Si nous sommes perçus comme l’emportant sur le Hamas et le Hezbollah, les chances de paix seront grandement accrues
Oren estime que le conflit actuel peut contribuer à déterminer les perspectives de paix.
« Les gens doivent comprendre que si nous gagnons cette guerre, quelle que soit votre définition de la victoire, si nous sommes perçus comme l’emportant sur le Hamas et le Hezbollah, les chances de paix seront considérablement accrues », a indiqué Oren. « C’est tout le contraire de ce qu’ils disent dans les universités, à savoir que nous nuisons à la paix. Et, John Lennon, quelque part au ciel, pardonne-moi, mais nous devons donner une chance à la guerre. »
Dans une interview accordée au Times of Israel à l’issue de la session, Ross a fait part de son inquiétude quant à l’avenir des relations entre les États-Unis et Israël.
« Personne ne devrait considérer cette relation comme acquise », a-t-il déclaré. « A une époque où les Etats-Unis soutiennent Israël et sont critiqués par une grande partie du monde pour cela, les Israéliens doivent garder cela à l’esprit. »
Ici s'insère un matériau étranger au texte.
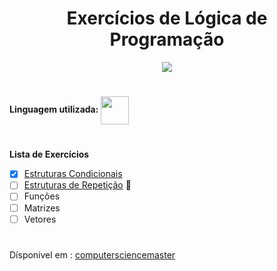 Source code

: <h1 align="center"> Exercícios de Lógica de Programação </h1>
<p align="center">
<img src="http://img.shields.io/static/v1?label=STATUS&message=EM%20DESENVOLVIMENTO&color=GREEN&style=for-the-badge"/>
</p>

#

<b>Linguagem utilizada:</b> <img align="center" width =45 heigth =45 src="https://cdn.jsdelivr.net/gh/devicons/devicon/icons/java/java-original-wordmark.svg" />

#

<b>Lista de Exercícios</b>
- [x] <a href="https://github.com/Joice-Simao/Exercicios/tree/main/src/condicional">Estruturas Condicionais</a>
- [ ] <a href="https://github.com/Joice-Simao/Exercicios/tree/main/src/estruturaRepeticao">Estruturas de Repetição</a> :construction:
- [ ] Funções
- [ ] Matrizes
- [ ] Vetores

#

Dísponivel em : 
<a href="https://www.computersciencemaster.com.br/exercicios-de-logica-de-programacao/"> computersciencemaster </a>
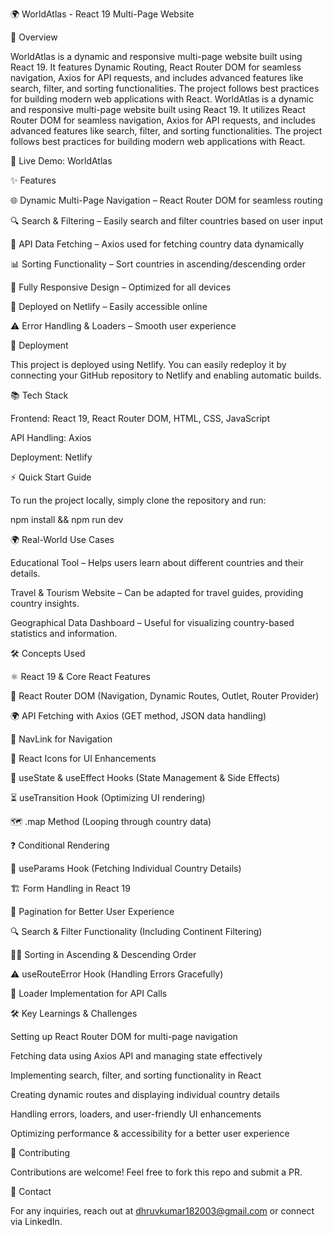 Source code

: 🌍 WorldAtlas - React 19 Multi-Page Website

  

🚀 Overview

WorldAtlas is a dynamic and responsive multi-page website built using React 19. It features Dynamic Routing, React Router DOM for seamless navigation, Axios for API requests, and includes advanced features like search, filter, and sorting functionalities. The project follows best practices for building modern web applications with React.
WorldAtlas is a dynamic and responsive multi-page website built using React 19. It utilizes React Router DOM for seamless navigation, Axios for API requests, and includes advanced features like search, filter, and sorting functionalities. The project follows best practices for building modern web applications with React.

🔗 Live Demo: WorldAtlas

✨ Features

🌐 Dynamic Multi-Page Navigation – React Router DOM for seamless routing

🔍 Search & Filtering – Easily search and filter countries based on user input

🔄 API Data Fetching – Axios used for fetching country data dynamically

📊 Sorting Functionality – Sort countries in ascending/descending order

🎨 Fully Responsive Design – Optimized for all devices

🚀 Deployed on Netlify – Easily accessible online

⚠️ Error Handling & Loaders – Smooth user experience

🚀 Deployment

This project is deployed using Netlify. You can easily redeploy it by connecting your GitHub repository to Netlify and enabling automatic builds.

📚 Tech Stack

Frontend: React 19, React Router DOM, HTML, CSS, JavaScript

API Handling: Axios

Deployment: Netlify

⚡ Quick Start Guide

To run the project locally, simply clone the repository and run:

npm install && npm run dev

🌍 Real-World Use Cases

Educational Tool – Helps users learn about different countries and their details.

Travel & Tourism Website – Can be adapted for travel guides, providing country insights.

Geographical Data Dashboard – Useful for visualizing country-based statistics and information.

🛠️ Concepts Used

⚛️ React 19 & Core React Features

🔀 React Router DOM (Navigation, Dynamic Routes, Outlet, Router Provider)

🌍 API Fetching with Axios (GET method, JSON data handling)

🔗 NavLink for Navigation

🎨 React Icons for UI Enhancements

🔄 useState & useEffect Hooks (State Management & Side Effects)

⏳ useTransition Hook (Optimizing UI rendering)

🗺️ .map Method (Looping through country data)

❓ Conditional Rendering

📍 useParams Hook (Fetching Individual Country Details)

🏗️ Form Handling in React 19

📌 Pagination for Better User Experience

🔍 Search & Filter Functionality (Including Continent Filtering)

🔼🔽 Sorting in Ascending & Descending Order

⚠️ useRouteError Hook (Handling Errors Gracefully)

🔧 Loader Implementation for API Calls

🛠️ Key Learnings & Challenges

Setting up React Router DOM for multi-page navigation

Fetching data using Axios API and managing state effectively

Implementing search, filter, and sorting functionality in React

Creating dynamic routes and displaying individual country details

Handling errors, loaders, and user-friendly UI enhancements

Optimizing performance & accessibility for a better user experience

🤝 Contributing

Contributions are welcome! Feel free to fork this repo and submit a PR.

📩 Contact

For any inquiries, reach out at dhruvkumar182003@gmail.com or connect via LinkedIn.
« Les Israéliens doivent comprendre tout ce que les États-Unis ont fait pour eux au cours de l’année écoulée. Ils devraient être plus démonstratifs [dans leur appréciation]. Parfois, lorsque j’entends certaines personnes critiquer les États-Unis en disant qu’ils devraient en faire plus pour Israël, elles devraient se souvenir de tout ce que les États-Unis ont fait », a affirmé Ross.